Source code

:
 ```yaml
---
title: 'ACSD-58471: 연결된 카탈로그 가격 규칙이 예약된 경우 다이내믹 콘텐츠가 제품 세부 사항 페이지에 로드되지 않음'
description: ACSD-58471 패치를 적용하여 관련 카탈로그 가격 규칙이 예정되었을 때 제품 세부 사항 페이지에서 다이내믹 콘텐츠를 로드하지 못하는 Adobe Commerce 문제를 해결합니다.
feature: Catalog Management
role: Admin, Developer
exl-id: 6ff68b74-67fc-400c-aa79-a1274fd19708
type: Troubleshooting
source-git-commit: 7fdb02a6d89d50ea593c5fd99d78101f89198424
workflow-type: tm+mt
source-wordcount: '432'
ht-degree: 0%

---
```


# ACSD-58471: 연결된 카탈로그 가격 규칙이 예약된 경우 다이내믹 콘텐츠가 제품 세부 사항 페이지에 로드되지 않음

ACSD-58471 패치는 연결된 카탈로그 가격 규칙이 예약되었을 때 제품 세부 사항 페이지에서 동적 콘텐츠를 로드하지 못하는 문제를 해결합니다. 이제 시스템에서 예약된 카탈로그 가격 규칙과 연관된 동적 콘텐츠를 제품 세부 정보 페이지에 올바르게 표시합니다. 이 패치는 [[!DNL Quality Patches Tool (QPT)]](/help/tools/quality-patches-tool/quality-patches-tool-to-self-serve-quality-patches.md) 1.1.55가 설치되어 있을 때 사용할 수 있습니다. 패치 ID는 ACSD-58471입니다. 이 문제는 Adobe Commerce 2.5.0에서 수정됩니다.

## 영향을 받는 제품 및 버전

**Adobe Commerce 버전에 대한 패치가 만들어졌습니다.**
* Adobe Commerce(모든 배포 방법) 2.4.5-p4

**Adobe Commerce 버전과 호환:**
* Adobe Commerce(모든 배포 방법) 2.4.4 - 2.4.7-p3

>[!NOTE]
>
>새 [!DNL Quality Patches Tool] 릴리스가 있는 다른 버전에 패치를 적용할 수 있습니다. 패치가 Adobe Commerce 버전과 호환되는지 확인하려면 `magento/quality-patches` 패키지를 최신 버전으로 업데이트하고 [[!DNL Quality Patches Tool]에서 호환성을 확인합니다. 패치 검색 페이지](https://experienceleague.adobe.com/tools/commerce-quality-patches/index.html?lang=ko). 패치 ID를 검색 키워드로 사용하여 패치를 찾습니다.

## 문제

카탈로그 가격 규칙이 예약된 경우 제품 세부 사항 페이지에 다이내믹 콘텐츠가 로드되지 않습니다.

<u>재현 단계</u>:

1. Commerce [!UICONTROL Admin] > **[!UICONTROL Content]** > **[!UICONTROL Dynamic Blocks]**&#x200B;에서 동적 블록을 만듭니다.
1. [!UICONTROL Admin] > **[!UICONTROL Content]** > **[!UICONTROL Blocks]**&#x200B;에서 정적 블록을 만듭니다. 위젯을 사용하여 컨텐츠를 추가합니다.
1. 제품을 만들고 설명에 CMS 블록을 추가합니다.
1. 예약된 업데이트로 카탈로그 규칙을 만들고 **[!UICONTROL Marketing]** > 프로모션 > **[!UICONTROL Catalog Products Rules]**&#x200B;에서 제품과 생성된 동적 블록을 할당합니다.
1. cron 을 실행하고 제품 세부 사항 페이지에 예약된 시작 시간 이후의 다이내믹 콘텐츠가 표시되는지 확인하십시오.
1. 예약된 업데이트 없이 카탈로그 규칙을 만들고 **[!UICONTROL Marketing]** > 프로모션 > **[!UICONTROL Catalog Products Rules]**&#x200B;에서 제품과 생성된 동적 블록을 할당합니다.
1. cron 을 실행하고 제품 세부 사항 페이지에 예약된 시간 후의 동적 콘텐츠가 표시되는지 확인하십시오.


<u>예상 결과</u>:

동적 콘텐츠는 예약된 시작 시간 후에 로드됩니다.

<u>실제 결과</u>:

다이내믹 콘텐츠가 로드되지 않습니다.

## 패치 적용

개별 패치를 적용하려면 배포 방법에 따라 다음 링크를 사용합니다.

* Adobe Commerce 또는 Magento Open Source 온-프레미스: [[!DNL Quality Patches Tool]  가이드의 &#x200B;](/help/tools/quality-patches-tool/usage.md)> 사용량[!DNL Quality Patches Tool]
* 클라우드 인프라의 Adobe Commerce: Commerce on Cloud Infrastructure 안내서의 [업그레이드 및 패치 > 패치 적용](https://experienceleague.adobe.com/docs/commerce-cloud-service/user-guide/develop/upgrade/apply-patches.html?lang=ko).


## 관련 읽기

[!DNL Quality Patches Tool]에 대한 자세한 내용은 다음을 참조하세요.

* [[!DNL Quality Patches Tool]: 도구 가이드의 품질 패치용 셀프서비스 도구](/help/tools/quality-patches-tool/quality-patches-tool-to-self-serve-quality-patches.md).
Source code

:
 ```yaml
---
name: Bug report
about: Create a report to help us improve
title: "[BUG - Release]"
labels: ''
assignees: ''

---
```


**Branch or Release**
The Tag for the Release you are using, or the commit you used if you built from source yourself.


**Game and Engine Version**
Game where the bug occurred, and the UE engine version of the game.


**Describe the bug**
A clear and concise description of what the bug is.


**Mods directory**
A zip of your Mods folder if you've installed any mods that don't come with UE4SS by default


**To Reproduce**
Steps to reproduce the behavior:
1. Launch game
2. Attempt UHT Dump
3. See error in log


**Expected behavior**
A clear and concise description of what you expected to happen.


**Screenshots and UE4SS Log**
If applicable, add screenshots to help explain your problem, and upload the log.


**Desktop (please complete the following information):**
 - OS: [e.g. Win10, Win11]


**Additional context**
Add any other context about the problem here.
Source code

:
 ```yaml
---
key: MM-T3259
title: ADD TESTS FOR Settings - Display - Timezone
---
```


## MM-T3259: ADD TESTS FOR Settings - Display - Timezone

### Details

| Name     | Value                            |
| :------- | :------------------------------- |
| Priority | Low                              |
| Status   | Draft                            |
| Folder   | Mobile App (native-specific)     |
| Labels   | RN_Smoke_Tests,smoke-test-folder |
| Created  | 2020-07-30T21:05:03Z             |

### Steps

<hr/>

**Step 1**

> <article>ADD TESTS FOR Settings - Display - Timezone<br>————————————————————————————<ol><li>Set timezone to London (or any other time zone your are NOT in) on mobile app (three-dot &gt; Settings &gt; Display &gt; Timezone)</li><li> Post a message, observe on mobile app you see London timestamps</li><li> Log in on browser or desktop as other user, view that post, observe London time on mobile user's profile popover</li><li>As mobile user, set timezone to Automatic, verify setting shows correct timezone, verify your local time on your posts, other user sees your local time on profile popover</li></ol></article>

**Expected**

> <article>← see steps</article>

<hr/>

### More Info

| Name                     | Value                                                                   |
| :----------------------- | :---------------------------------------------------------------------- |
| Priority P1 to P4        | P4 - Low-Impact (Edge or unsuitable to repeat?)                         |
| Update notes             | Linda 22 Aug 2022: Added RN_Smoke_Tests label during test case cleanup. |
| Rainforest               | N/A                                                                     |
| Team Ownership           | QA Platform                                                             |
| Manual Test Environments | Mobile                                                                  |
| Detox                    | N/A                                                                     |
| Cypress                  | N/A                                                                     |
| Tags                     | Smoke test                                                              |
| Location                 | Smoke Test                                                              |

:::::

TASK BRIEF: Please reproduce all of the entries above exactly as they appear.

COMPLETED EXERCISE:
Source code

:
 ```yaml
---
title: 'ACSD-58471: 연결된 카탈로그 가격 규칙이 예약된 경우 다이내믹 콘텐츠가 제품 세부 사항 페이지에 로드되지 않음'
description: ACSD-58471 패치를 적용하여 관련 카탈로그 가격 규칙이 예정되었을 때 제품 세부 사항 페이지에서 다이내믹 콘텐츠를 로드하지 못하는 Adobe Commerce 문제를 해결합니다.
feature: Catalog Management
role: Admin, Developer
exl-id: 6ff68b74-67fc-400c-aa79-a1274fd19708
type: Troubleshooting
source-git-commit: 7fdb02a6d89d50ea593c5fd99d78101f89198424
workflow-type: tm+mt
source-wordcount: '432'
ht-degree: 0%

---
```


# ACSD-58471: 연결된 카탈로그 가격 규칙이 예약된 경우 다이내믹 콘텐츠가 제품 세부 사항 페이지에 로드되지 않음

ACSD-58471 패치는 연결된 카탈로그 가격 규칙이 예약되었을 때 제품 세부 사항 페이지에서 동적 콘텐츠를 로드하지 못하는 문제를 해결합니다. 이제 시스템에서 예약된 카탈로그 가격 규칙과 연관된 동적 콘텐츠를 제품 세부 정보 페이지에 올바르게 표시합니다. 이 패치는 [[!DNL Quality Patches Tool (QPT)]](/help/tools/quality-patches-tool/quality-patches-tool-to-self-serve-quality-patches.md) 1.1.55가 설치되어 있을 때 사용할 수 있습니다. 패치 ID는 ACSD-58471입니다. 이 문제는 Adobe Commerce 2.5.0에서 수정됩니다.

## 영향을 받는 제품 및 버전

**Adobe Commerce 버전에 대한 패치가 만들어졌습니다.**
* Adobe Commerce(모든 배포 방법) 2.4.5-p4

**Adobe Commerce 버전과 호환:**
* Adobe Commerce(모든 배포 방법) 2.4.4 - 2.4.7-p3

>[!NOTE]
>
>새 [!DNL Quality Patches Tool] 릴리스가 있는 다른 버전에 패치를 적용할 수 있습니다. 패치가 Adobe Commerce 버전과 호환되는지 확인하려면 `magento/quality-patches` 패키지를 최신 버전으로 업데이트하고 [[!DNL Quality Patches Tool]에서 호환성을 확인합니다. 패치 검색 페이지](https://experienceleague.adobe.com/tools/commerce-quality-patches/index.html?lang=ko). 패치 ID를 검색 키워드로 사용하여 패치를 찾습니다.

## 문제

카탈로그 가격 규칙이 예약된 경우 제품 세부 사항 페이지에 다이내믹 콘텐츠가 로드되지 않습니다.

<u>재현 단계</u>:

1. Commerce [!UICONTROL Admin] > **[!UICONTROL Content]** > **[!UICONTROL Dynamic Blocks]**&#x200B;에서 동적 블록을 만듭니다.
1. [!UICONTROL Admin] > **[!UICONTROL Content]** > **[!UICONTROL Blocks]**&#x200B;에서 정적 블록을 만듭니다. 위젯을 사용하여 컨텐츠를 추가합니다.
1. 제품을 만들고 설명에 CMS 블록을 추가합니다.
1. 예약된 업데이트로 카탈로그 규칙을 만들고 **[!UICONTROL Marketing]** > 프로모션 > **[!UICONTROL Catalog Products Rules]**&#x200B;에서 제품과 생성된 동적 블록을 할당합니다.
1. cron 을 실행하고 제품 세부 사항 페이지에 예약된 시작 시간 이후의 다이내믹 콘텐츠가 표시되는지 확인하십시오.
1. 예약된 업데이트 없이 카탈로그 규칙을 만들고 **[!UICONTROL Marketing]** > 프로모션 > **[!UICONTROL Catalog Products Rules]**&#x200B;에서 제품과 생성된 동적 블록을 할당합니다.
1. cron 을 실행하고 제품 세부 사항 페이지에 예약된 시간 후의 동적 콘텐츠가 표시되는지 확인하십시오.


<u>예상 결과</u>:

동적 콘텐츠는 예약된 시작 시간 후에 로드됩니다.

<u>실제 결과</u>:

다이내믹 콘텐츠가 로드되지 않습니다.

## 패치 적용

개별 패치를 적용하려면 배포 방법에 따라 다음 링크를 사용합니다.

* Adobe Commerce 또는 Magento Open Source 온-프레미스: [[!DNL Quality Patches Tool]  가이드의 &#x200B;](/help/tools/quality-patches-tool/usage.md)> 사용량[!DNL Quality Patches Tool]
* 클라우드 인프라의 Adobe Commerce: Commerce on Cloud Infrastructure 안내서의 [업그레이드 및 패치 > 패치 적용](https://experienceleague.adobe.com/docs/commerce-cloud-service/user-guide/develop/upgrade/apply-patches.html?lang=ko).


## 관련 읽기

[!DNL Quality Patches Tool]에 대한 자세한 내용은 다음을 참조하세요.

* [[!DNL Quality Patches Tool]: 도구 가이드의 품질 패치용 셀프서비스 도구](/help/tools/quality-patches-tool/quality-patches-tool-to-self-serve-quality-patches.md).
Source code

:
 ```yaml
---
name: Bug report
about: Create a report to help us improve
title: "[BUG - Release]"
labels: ''
assignees: ''

---
```


**Branch or Release**
The Tag for the Release you are using, or the commit you used if you built from source yourself.


**Game and Engine Version**
Game where the bug occurred, and the UE engine version of the game.


**Describe the bug**
A clear and concise description of what the bug is.


**Mods directory**
A zip of your Mods folder if you've installed any mods that don't come with UE4SS by default


**To Reproduce**
Steps to reproduce the behavior:
1. Launch game
2. Attempt UHT Dump
3. See error in log


**Expected behavior**
A clear and concise description of what you expected to happen.


**Screenshots and UE4SS Log**
If applicable, add screenshots to help explain your problem, and upload the log.


**Desktop (please complete the following information):**
 - OS: [e.g. Win10, Win11]


**Additional context**
Add any other context about the problem here.
Source code

:
 ```yaml
---
key: MM-T3259
title: ADD TESTS FOR Settings - Display - Timezone
---
```


## MM-T3259: ADD TESTS FOR Settings - Display - Timezone

### Details

| Name     | Value                            |
| :------- | :------------------------------- |
| Priority | Low                              |
| Status   | Draft                            |
| Folder   | Mobile App (native-specific)     |
| Labels   | RN_Smoke_Tests,smoke-test-folder |
| Created  | 2020-07-30T21:05:03Z             |

### Steps

<hr/>

**Step 1**

> <article>ADD TESTS FOR Settings - Display - Timezone<br>————————————————————————————<ol><li>Set timezone to London (or any other time zone your are NOT in) on mobile app (three-dot &gt; Settings &gt; Display &gt; Timezone)</li><li> Post a message, observe on mobile app you see London timestamps</li><li> Log in on browser or desktop as other user, view that post, observe London time on mobile user's profile popover</li><li>As mobile user, set timezone to Automatic, verify setting shows correct timezone, verify your local time on your posts, other user sees your local time on profile popover</li></ol></article>

**Expected**

> <article>← see steps</article>

<hr/>

### More Info

| Name                     | Value                                                                   |
| :----------------------- | :---------------------------------------------------------------------- |
| Priority P1 to P4        | P4 - Low-Impact (Edge or unsuitable to repeat?)                         |
| Update notes             | Linda 22 Aug 2022: Added RN_Smoke_Tests label during test case cleanup. |
| Rainforest               | N/A                                                                     |
| Team Ownership           | QA Platform                                                             |
| Manual Test Environments | Mobile                                                                  |
| Detox                    | N/A                                                                     |
| Cypress                  | N/A                                                                     |
| Tags                     | Smoke test                                                              |
| Location                 | Smoke Test                                                              |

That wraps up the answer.